TASK
Below are lines of data, and only some are wanted. Please repeat exactly those from the line that has "## Slide 4 - Getting" through the line that has "of the gate".

>>>

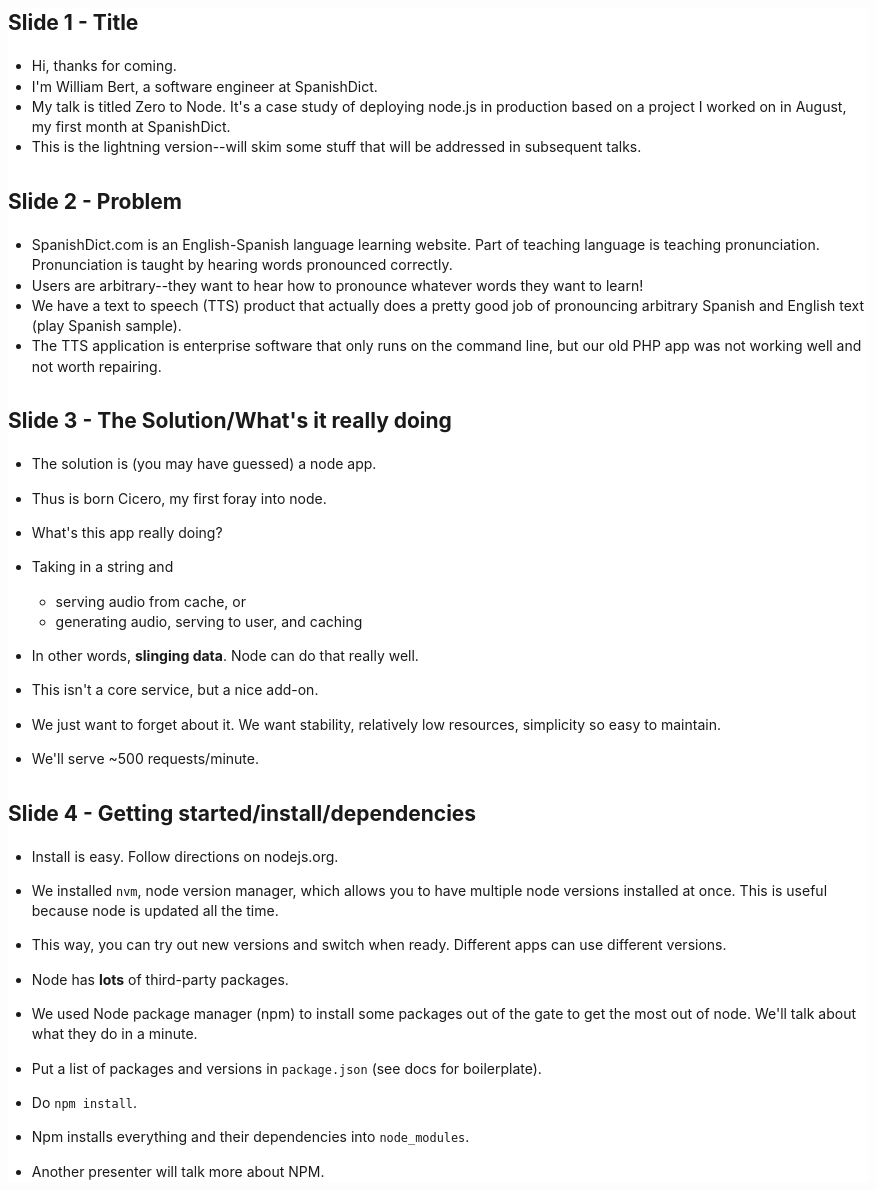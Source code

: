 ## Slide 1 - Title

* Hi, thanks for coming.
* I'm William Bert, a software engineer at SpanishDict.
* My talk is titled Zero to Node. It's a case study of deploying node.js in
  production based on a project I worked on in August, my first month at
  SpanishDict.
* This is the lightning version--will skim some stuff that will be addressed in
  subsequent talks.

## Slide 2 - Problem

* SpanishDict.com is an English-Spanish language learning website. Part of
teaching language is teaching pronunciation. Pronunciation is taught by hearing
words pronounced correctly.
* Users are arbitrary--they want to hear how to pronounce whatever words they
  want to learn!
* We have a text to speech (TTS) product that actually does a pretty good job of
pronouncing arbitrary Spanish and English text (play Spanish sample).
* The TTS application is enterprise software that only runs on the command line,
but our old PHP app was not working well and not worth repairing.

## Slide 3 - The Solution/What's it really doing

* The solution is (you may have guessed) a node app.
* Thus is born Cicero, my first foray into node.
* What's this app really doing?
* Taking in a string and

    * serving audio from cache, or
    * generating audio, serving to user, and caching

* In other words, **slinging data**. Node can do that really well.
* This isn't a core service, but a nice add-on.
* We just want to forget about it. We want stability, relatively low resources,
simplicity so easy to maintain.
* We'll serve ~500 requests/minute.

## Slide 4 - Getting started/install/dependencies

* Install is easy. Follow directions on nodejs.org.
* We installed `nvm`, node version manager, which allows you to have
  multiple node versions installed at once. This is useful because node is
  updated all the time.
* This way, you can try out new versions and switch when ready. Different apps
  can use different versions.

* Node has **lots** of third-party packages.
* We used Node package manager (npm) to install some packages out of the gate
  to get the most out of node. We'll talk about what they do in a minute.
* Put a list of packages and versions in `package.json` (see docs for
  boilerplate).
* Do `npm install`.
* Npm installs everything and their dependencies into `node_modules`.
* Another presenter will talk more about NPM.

<<<
>>>

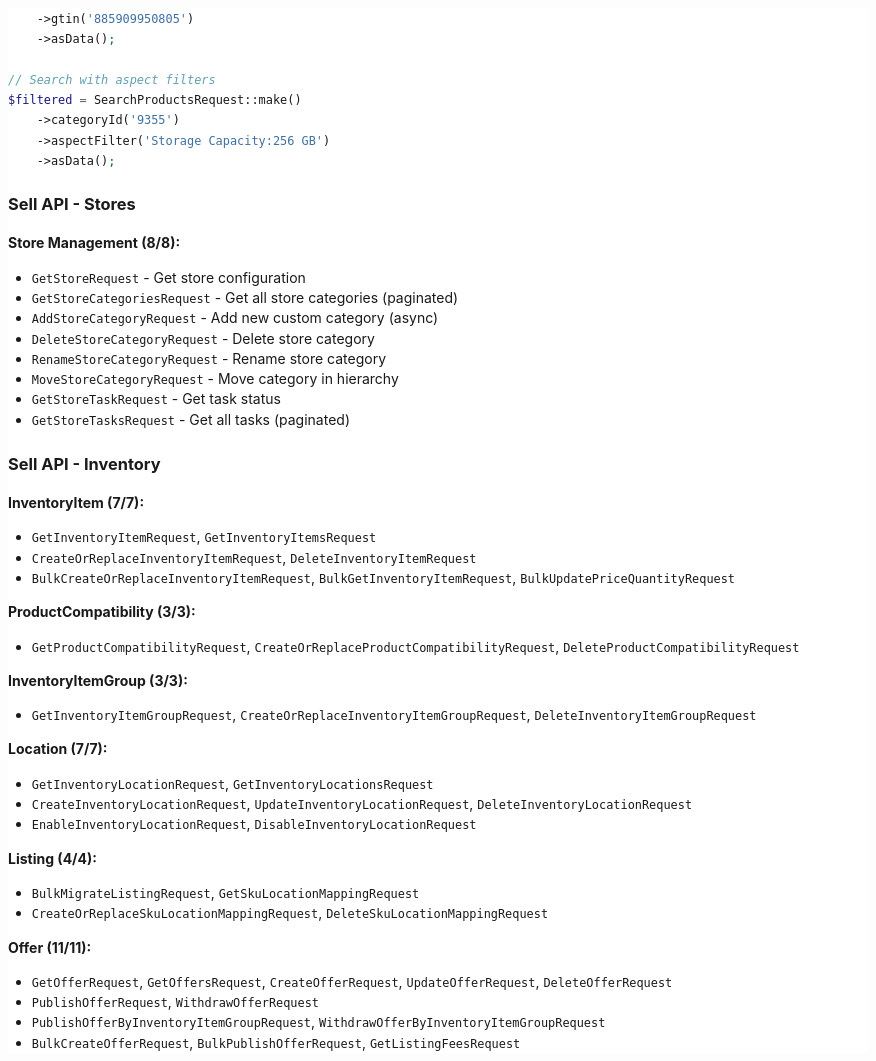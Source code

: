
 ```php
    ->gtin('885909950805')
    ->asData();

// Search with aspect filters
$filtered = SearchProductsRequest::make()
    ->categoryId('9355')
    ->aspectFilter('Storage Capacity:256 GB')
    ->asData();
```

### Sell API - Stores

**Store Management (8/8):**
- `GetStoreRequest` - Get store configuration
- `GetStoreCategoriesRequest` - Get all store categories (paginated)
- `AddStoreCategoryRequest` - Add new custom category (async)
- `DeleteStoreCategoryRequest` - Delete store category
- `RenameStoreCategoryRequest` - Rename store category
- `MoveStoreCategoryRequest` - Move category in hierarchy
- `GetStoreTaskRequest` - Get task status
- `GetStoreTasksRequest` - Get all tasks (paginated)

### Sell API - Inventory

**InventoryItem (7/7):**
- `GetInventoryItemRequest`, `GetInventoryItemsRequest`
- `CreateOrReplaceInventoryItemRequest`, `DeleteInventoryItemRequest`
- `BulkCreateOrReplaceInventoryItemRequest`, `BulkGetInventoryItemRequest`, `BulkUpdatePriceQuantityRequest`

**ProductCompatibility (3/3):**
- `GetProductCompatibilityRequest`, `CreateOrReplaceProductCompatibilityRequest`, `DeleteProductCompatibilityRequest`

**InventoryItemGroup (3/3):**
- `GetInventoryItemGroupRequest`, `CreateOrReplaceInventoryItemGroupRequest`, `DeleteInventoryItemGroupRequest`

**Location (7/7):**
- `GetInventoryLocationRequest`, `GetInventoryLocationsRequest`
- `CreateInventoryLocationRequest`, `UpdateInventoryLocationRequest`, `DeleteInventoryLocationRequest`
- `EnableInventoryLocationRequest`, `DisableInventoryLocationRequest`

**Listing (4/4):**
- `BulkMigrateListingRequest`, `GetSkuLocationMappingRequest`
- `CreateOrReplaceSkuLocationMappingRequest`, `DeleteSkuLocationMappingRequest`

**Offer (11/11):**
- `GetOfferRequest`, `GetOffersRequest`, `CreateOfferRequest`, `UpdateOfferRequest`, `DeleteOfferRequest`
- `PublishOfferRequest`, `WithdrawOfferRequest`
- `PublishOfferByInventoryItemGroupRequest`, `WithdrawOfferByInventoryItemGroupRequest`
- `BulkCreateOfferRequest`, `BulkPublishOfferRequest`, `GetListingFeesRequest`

<<<

EXERCISE SOLUTION
## Slide 4 - Getting started/install/dependencies

* Install is easy. Follow directions on nodejs.org.
* We installed `nvm`, node version manager, which allows you to have
  multiple node versions installed at once. This is useful because node is
  updated all the time.
* This way, you can try out new versions and switch when ready. Different apps
  can use different versions.

* Node has **lots** of third-party packages.
* We used Node package manager (npm) to install some packages out of the gate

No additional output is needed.